[RECORDED DATA — start]

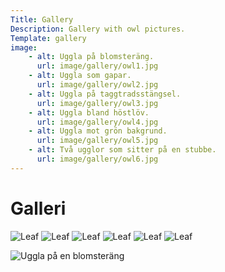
 ```yaml
---
Title: Gallery
Description: Gallery with owl pictures.
Template: gallery
image:
    - alt: Uggla på blomsteräng.
      url: image/gallery/owl1.jpg
    - alt: Uggla som gapar.
      url: image/gallery/owl2.jpg
    - alt: Uggla på taggtradsstängsel.
      url: image/gallery/owl3.jpg
    - alt: Uggla bland höstlöv.
      url: image/gallery/owl4.jpg
    - alt: Uggla mot grön bakgrund.
      url: image/gallery/owl5.jpg
    - alt: Två ugglor som sitter på en stubbe.
      url: image/gallery/owl6.jpg
---
```


Galleri
==========================
![Leaf](image/gallery/owl1.jpg?width=50%&q=50)
![Leaf](image/gallery/owl2.jpg)
![Leaf](image/gallery/owl3.jpg)
![Leaf](image/gallery/owl4.jpg)
![Leaf](image/gallery/owl5.jpg)
![Leaf](image/gallery/owl6.jpg)

<picture>
    <source media="(min-width: 668px)" srcset="image/gallery/owl1.jpg">
    <source media="(min-width: 376px)" srcset="image/gallery/owl1.jpg?w=100">
    <img src="image/gallery/owl1.jpg" alt="Uggla på en blomsteräng">
</picture>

[RECORDED DATA — finish]

■ WHAT THE TASK ASKS ■
Wherever the string "width" appears in the listing above, show the whole line.

■ RESULT ■
![Leaf](image/gallery/owl1.jpg?width=50%&q=50)
    <source media="(min-width: 668px)" srcset="image/gallery/owl1.jpg">
    <source media="(min-width: 376px)" srcset="image/gallery/owl1.jpg?w=100">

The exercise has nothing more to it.